Kini, hampir semua pertanda akan datangnya kiamat itu sudah terjadi. Misalnya, kebakaran di Hijaz (Semenanjung Arabia) pada tahun 645 Hijriyyah atau sekitar abad 11 Masehi.

Sementara Dr. Rashad Khalifah, pakar matematika dan komputer asal Mesir dalam bukunya The Computer Speaks, God’s Message to the World (1985), mencoba menghitung misteri kiamat dengan mengkaji surah Al-Hijr ayat 87: Sab'an minal matsani (tujuh ayat yang diulang-ulang). Ia menyimpulkan, kiamat akan tiba pada tahun 1709 Hijriyyah atau sekitar 285 tahun lagi. “Tapi, kebenaran mutlaknya hanya pada Allah SWT. Karena hari kiamat merupakan suatu keyakinan, bukan hal yang penting mengetahui kepastian datangnya,” katanya.

Gambaran tentang Akhir Dunia
Anda masih penasaran kapan Malaikat Israfil akan meniup sangkakala di Padang Mahsyar sebagai hari “H” kiamat? Ketika kebobrokan moral menjadi semacam kiblat, ketika kekufuran, kekejaman, dan kezhaliman bersimaharajalela, ketika itulah Allah SWT memerintahkan Israfil meniup sangkakala yang menggelegar di seantero alam semesta. Ketika itulah mendadak suhu alam semesta menjadi sangat panas, semua makhluk mati, sementara umat manusia bangkit dari liang kubur untuk dihalau berbondong-bondong ke Padang Mahsyar. Dan tak lama kemudian umat manusia menerima catatan amal mereka diikuti pengadilan Allah SWT untuk mempertanggungjawabkan amal perbuatan umat manusia.

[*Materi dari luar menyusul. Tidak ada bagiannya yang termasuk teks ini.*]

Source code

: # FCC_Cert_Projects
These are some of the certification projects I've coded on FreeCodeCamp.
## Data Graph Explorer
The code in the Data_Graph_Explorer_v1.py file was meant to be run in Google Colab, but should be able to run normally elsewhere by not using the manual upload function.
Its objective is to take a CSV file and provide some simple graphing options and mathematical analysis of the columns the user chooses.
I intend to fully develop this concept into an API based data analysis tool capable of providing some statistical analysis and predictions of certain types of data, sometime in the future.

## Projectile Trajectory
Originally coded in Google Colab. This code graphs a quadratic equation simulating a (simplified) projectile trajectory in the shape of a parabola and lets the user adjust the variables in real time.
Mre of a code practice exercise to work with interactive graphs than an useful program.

Begitu terdengar kumandang dahsyat sangkakala Israfil, segenap makhluk Allah SWT kaget dan panik. Saat itulah kiamat benar-benar terjadi. Dan yang paling mengerikan ialah ketika matahari berputar terbalik ke arah timur lalu bertabrakan dengan bulan. Dalam sebuah hadits riwayat Bukhari, Rasulullah SAW bersabda, “Allah Ta’ala akan menggenggam bumi pada hari kiamat dan melipat langit dengan tangan kanan-Nya, seraya berfirman: Akulah Maharaja, di manakah semua raja di dunia? Allah SWT lalu melipat langit, mengambil seluruh langit dengan kekuasaan-Nya seraya berfirman: Akulah Maharaja, di manakah orang-orang durhaka, penentang dan sombong?”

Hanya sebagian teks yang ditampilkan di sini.